PROBLEM: If a picture appears in the records, skip it; copy everything else exactly.

MATERIALS PROVIDED:
################

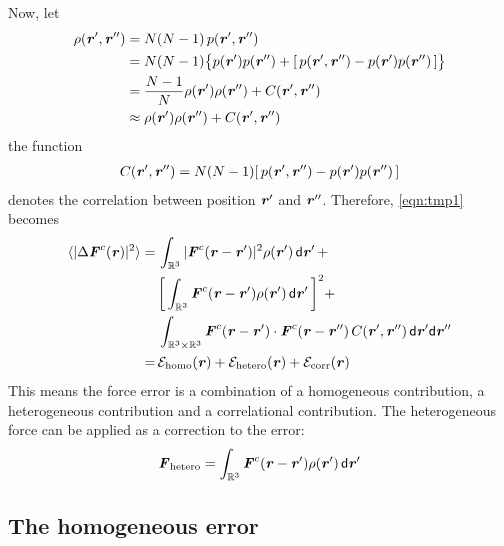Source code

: \documentclass[aps,pre,preprint,unsortedaddress]{revtex4}
\renewcommand{\v}[1]{\textbf{\textit{#1}}}
\renewcommand{\d}[1]{\textsf{#1}}
\begin{document}
Now, let
\begin{align} \nonumber
  \rho(\v r', \v r'')
  & = N (N-1) \,p(\v r', \v r'') \\\nonumber
  & = N (N-1) \big\{ p(\v r')p(\v r'') + [\,p(\v r', \v r'') -  p(\v r')p(\v r'')\,]\big\} \\\nonumber
  &= \frac{N-1}N \rho(\v r')\rho(\v r'') + C (\v r', \v r'')\\ \label{eqn:tmp5}
  &\approx \rho(\v r')\rho(\v r'') + C (\v r', \v r'')
\end{align}
the function
\begin{align}
C (\v r', \v r'') = N (N-1) [\,p(\v r', \v r'') -  p(\v r')p(\v r'')\,]
\end{align}
denotes the correlation between
position $\v r'$ and $\v r''$. Therefore, \eqref{eqn:tmp1} becomes
\begin{align} \nonumber
  \langle\vert\Delta\v F^c(\v r)\vert^2\rangle
  = &\,
  \int_{\mathbb R^3}\vert\v F^c(\v r - \v r')\vert^2\rho(\v r')\,\d d\v r' \,+ \\\nonumber
  &\,
  \bigg[\int_{\mathbb R^3}\v F^c(\v r - \v r')\rho(\v r')\,\d d\v r'\,\bigg]^2 + \\\nonumber
  &\,
  \int_{\mathbb R^3\times\mathbb R^3}\v F^c(\v r - \v r')\cdot\v F^c(\v r - \v r'')\,C(\v r', \v r'')\,\d d\v r'\d d\v r'' \\\label{eqn:tmp5}
  = &\,
  \mathcal E_{\textrm{homo}}(\v r) + \mathcal E_{\textrm{hetero}}(\v r) + \mathcal E_{\textrm{corr}}(\v r)
\end{align}
This means the force error is a combination of a homogeneous
contribution, a heterogeneous contribution and a correlational
contribution. The heterogeneous force can be applied as a correction
to the error:
\begin{align}\label{eqn:tmp7}
  \v F_{\textrm{hetero}} = \int_{\mathbb R^3}\v F^c(\v r - \v r')\rho(\v r')\,\d d\v r'
\end{align}


\subsection{The homogeneous error}
\end{document}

################

RESULT OF THE EXERCISE:
Source code

: \documentclass[aps,pre,preprint,unsortedaddress]{revtex4}
\renewcommand{\v}[1]{\textbf{\textit{#1}}}
\renewcommand{\d}[1]{\textsf{#1}}
\begin{document}
Now, let
\begin{align} \nonumber
  \rho(\v r', \v r'')
  & = N (N-1) \,p(\v r', \v r'') \\\nonumber
  & = N (N-1) \big\{ p(\v r')p(\v r'') + [\,p(\v r', \v r'') -  p(\v r')p(\v r'')\,]\big\} \\\nonumber
  &= \frac{N-1}N \rho(\v r')\rho(\v r'') + C (\v r', \v r'')\\ \label{eqn:tmp5}
  &\approx \rho(\v r')\rho(\v r'') + C (\v r', \v r'')
\end{align}
the function
\begin{align}
C (\v r', \v r'') = N (N-1) [\,p(\v r', \v r'') -  p(\v r')p(\v r'')\,]
\end{align}
denotes the correlation between
position $\v r'$ and $\v r''$. Therefore, \eqref{eqn:tmp1} becomes
\begin{align} \nonumber
  \langle\vert\Delta\v F^c(\v r)\vert^2\rangle
  = &\,
  \int_{\mathbb R^3}\vert\v F^c(\v r - \v r')\vert^2\rho(\v r')\,\d d\v r' \,+ \\\nonumber
  &\,
  \bigg[\int_{\mathbb R^3}\v F^c(\v r - \v r')\rho(\v r')\,\d d\v r'\,\bigg]^2 + \\\nonumber
  &\,
  \int_{\mathbb R^3\times\mathbb R^3}\v F^c(\v r - \v r')\cdot\v F^c(\v r - \v r'')\,C(\v r', \v r'')\,\d d\v r'\d d\v r'' \\\label{eqn:tmp5}
  = &\,
  \mathcal E_{\textrm{homo}}(\v r) + \mathcal E_{\textrm{hetero}}(\v r) + \mathcal E_{\textrm{corr}}(\v r)
\end{align}
This means the force error is a combination of a homogeneous
contribution, a heterogeneous contribution and a correlational
contribution. The heterogeneous force can be applied as a correction
to the error:
\begin{align}\label{eqn:tmp7}
  \v F_{\textrm{hetero}} = \int_{\mathbb R^3}\v F^c(\v r - \v r')\rho(\v r')\,\d d\v r'
\end{align}


\subsection{The homogeneous error}
\end{document}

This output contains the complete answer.